Records from a data source

------

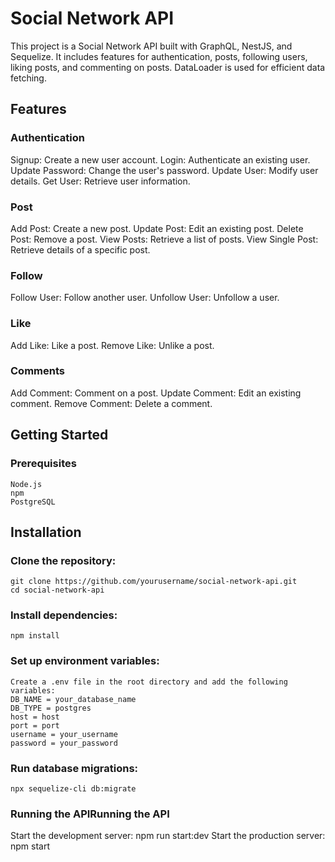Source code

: # Social Network API
This project is a Social Network API built with GraphQL, NestJS, and Sequelize. It includes features for authentication, posts, following users, liking posts, and commenting on posts. DataLoader is used for efficient data fetching.

## Features
### Authentication
Signup: Create a new user account.
Login: Authenticate an existing user.
Update Password: Change the user's password.
Update User: Modify user details.
Get User: Retrieve user information.
### Post
Add Post: Create a new post.
Update Post: Edit an existing post.
Delete Post: Remove a post.
View Posts: Retrieve a list of posts.
View Single Post: Retrieve details of a specific post.
### Follow
Follow User: Follow another user.
Unfollow User: Unfollow a user.
### Like
Add Like: Like a post.
Remove Like: Unlike a post.
### Comments
Add Comment: Comment on a post.
Update Comment: Edit an existing comment.
Remove Comment: Delete a comment.

## Getting Started
### Prerequisites

    Node.js
    npm
    PostgreSQL
## Installation
  ### Clone the repository:
    git clone https://github.com/yourusername/social-network-api.git
    cd social-network-api
  ### Install dependencies:
    npm install
    
  ### Set up environment variables:
    Create a .env file in the root directory and add the following variables:
    DB_NAME = your_database_name
    DB_TYPE = postgres
    host = host
    port = port
    username = your_username
    password = your_password
  ### Run database migrations:
    npx sequelize-cli db:migrate

  ### Running the APIRunning the API
  Start the development server:
    npm run start:dev
  Start the production server:
    npm start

------

### WHAT IS EXPECTED
Pull every line containing "Delete" from the entries above and copy it.

### ANSWER TO THE PROBLEM
Delete Post: Remove a post.
Remove Comment: Delete a comment.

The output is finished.